Above: four of our trained agents play together on an indoor and outdoor procedurally generated Capture the Flag level.
Billions of people inhabit the planet, each with their own individual goals and actions, but still capable of coming together through teams, organisations and societies in impressive displays of collective intelligence. This is a setting we call multi-agent learning: many individual agents must act independently, yet learn to interact and cooperate with other agents. This is an immensely difficult problem - because with co-adapting agents the world is constantly changing.
To investigate this problem we look at 3D first-person multiplayer video games. These games represent the most popular genre of video game, and have captured the imagination of millions of gamers because of their immersive game play, as well as the challenges they pose in terms of strategy, tactics, hand-eye coordination, and team play. The challenge for our agents is to learn directly from raw pixels to produce actions. This complexity makes first-person multiplayer games a fruitful and active area of research within the AI community.
The game we focus on in this work is Quake III Arena (which we aesthetically modified, though all game mechanics remain the same). Quake III Arena has laid the foundations for many modern first-person video games, and has attracted a long-standing competitive esports scene. We train agents that learn and act as individuals, but which must be able to play on teams with and against any other agents, artificial or human.
The rules of CTF are simple, but the dynamics are complex. Two teams of individual players compete on a given map with the goal of capturing the opponent team’s flag while protecting their own. To gain tactical advantage they can tag the opponent team members to send them back to their spawn points. The team with the most flag captures after five minutes wins.
From a multi-agent perspective, CTF requires players to both successfully cooperate with their teammates as well as compete with the opposing team, while remaining robust to any playing style they might encounter.
To make things even more interesting, we consider a variant of CTF in which the map layout changes from match to match. As a consequence, our agents are forced to acquire general strategies rather than memorising the map layout. Additionally, to level the playing field, our learning agents experience the world of CTF in a similar way to humans: they observe a stream of pixel images and issue actions through an emulated game controller.
Our agents must learn from scratch how to see, act, cooperate, and compete in unseen environments, all from a single reinforcement signal per match: whether their team won or not. This is a challenging learning problem, and its solution is based on three general ideas for reinforcement learning:
- Rather than training a single agent, we train a population of agents, which learn by playing with each other, providing a diversity of teammates and opponents.
- Each agent in the population learns its own internal reward signal, which allows agents to generate their own internal goals, such as capturing a flag.
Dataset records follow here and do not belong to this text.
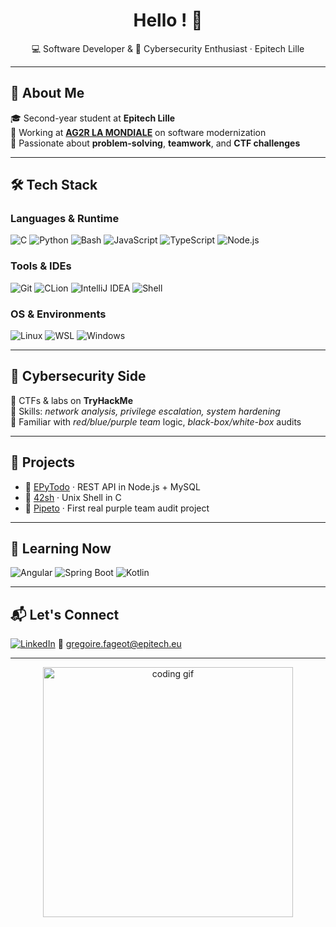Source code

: <h1 align="center">Hello ! 🙂 </h1>
<p align="center">💻 Software Developer & 🔐 Cybersecurity Enthusiast · Epitech Lille</p>

---

## 🚀 About Me

🎓 Second-year student at **Epitech Lille**  
💼 Working at **[AG2R LA MONDIALE](https://www.ag2rlamondiale.fr/)** on software modernization  
🧠 Passionate about **problem-solving**, **teamwork**, and **CTF challenges**

---

## 🛠️ Tech Stack

### Languages & Runtime
![C](https://img.shields.io/badge/C-00599C?style=flat&logo=c&logoColor=white)
![Python](https://img.shields.io/badge/Python-3776AB?style=flat&logo=python&logoColor=white)
![Bash](https://img.shields.io/badge/Bash-121011?style=flat&logo=gnubash&logoColor=white)
![JavaScript](https://img.shields.io/badge/JS-F7DF1E?style=flat&logo=javascript&logoColor=black)
![TypeScript](https://img.shields.io/badge/TS-3178C6?style=flat&logo=typescript&logoColor=white)
![Node.js](https://img.shields.io/badge/Node.js-339933?style=flat&logo=node.js&logoColor=white)

### Tools & IDEs  
![Git](https://img.shields.io/badge/Git-F05032?style=flat&logo=git&logoColor=white)
![CLion](https://img.shields.io/badge/CLion-000000?style=flat&logo=clion&logoColor=white)
![IntelliJ IDEA](https://img.shields.io/badge/IntelliJ-000000?style=flat&logo=intellijidea&logoColor=white)
![Shell](https://img.shields.io/badge/Shell-4EAA25?style=flat&logo=gnu-bash&logoColor=white)

### OS & Environments  
![Linux](https://img.shields.io/badge/Linux-FCC624?style=flat&logo=linux&logoColor=black)
![WSL](https://img.shields.io/badge/WSL-008080?style=flat)
![Windows](https://img.shields.io/badge/Windows-0078D6?style=flat&logo=windows&logoColor=white)

---

## 🔐 Cybersecurity Side

🎯 CTFs & labs on **TryHackMe**  
🔎 Skills: *network analysis, privilege escalation, system hardening*  
🧠 Familiar with *red/blue/purple team* logic, *black-box/white-box* audits

---

## 📁 Projects

- 📌 [EPyTodo](https://github.com/graigware/EPyTodo-Project) · REST API in Node.js + MySQL  
- 🐚 [42sh](https://github.com/graigware/42sh-Project) · Unix Shell in C  
- 👾 [Pipeto](https://github.com/graigware/Pipeto-Project) · First real purple team audit project

---

## 🌱 Learning Now

![Angular](https://img.shields.io/badge/Angular-DD0031?style=flat&logo=angular&logoColor=white)
![Spring Boot](https://img.shields.io/badge/Spring_Boot-6DB33F?style=flat&logo=spring-boot&logoColor=white)
![Kotlin](https://img.shields.io/badge/Kotlin-0095D5?style=flat&logo=kotlin&logoColor=white)

---

## 📬 Let's Connect

[![LinkedIn](https://img.shields.io/badge/LinkedIn-blue?style=flat&logo=linkedin&logoColor=white)](https://www.linkedin.com/in/gregoire-fageot)
📧 gregoire.fageot@epitech.eu

---

<p align="center">
  <img src="https://media.giphy.com/media/qgQUggAC3Pfv687qPC/giphy.gif" width="400px" alt="coding gif">
</p>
A two-tier optimisation process optimises agents’ internal rewards directly for winning, and uses reinforcement learning on the internal rewards to learn the agents’ policies.
- Agents operate at two timescales, fast and slow, which improves their ability to use memory and generate consistent action sequences.
The resulting agent, dubbed the For The Win (FTW) agent, learns to play CTF to a very high standard. Crucially, the learned agent policies are robust to the size of the maps, the number of teammates, and the other players on their team. Below, you can explore some games on both the outdoor procedural environments, where FTW agents play against each other, as well as games in which humans and agents play together on indoor procedural environments.
We ran a tournament including 40 human players, in which humans and agents are randomly matched up in games - both as opponents and as teammates.
The FTW agents learn to become much stronger than the strong baseline methods, and exceed the win-rate of the human players. In fact, in a survey among participants they were rated more collaborative than human participants.
Going beyond mere performance evaluation, it is important to understand the emergent complexity in the behaviours and internal representations of these agents.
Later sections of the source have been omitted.